** Opening EXERCISE MATERIAL block **

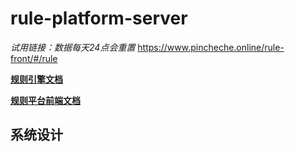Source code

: # rule-platform-server

*试用链接：数据每天24点会重置* https://www.pincheche.online/rule-front/#/rule

**[规则引擎文档](https://github.com/zjb-it/rule-engine/blob/master/README.md)**

**[规则平台前端文档](https://github.com/zjb-it/rule-platform-front/blob/master/README.md)**

## 系统设计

** Closing EXERCISE MATERIAL block **

**YOUR OBJECTIVE:** Your copy of the records must match them exactly, except that no pictures appear in it.

**EXPECTED ANSWER:**
Source code

: # rule-platform-server

*试用链接：数据每天24点会重置* https://www.pincheche.online/rule-front/#/rule

**[规则引擎文档](https://github.com/zjb-it/rule-engine/blob/master/README.md)**

**[规则平台前端文档](https://github.com/zjb-it/rule-platform-front/blob/master/README.md)**

## 系统设计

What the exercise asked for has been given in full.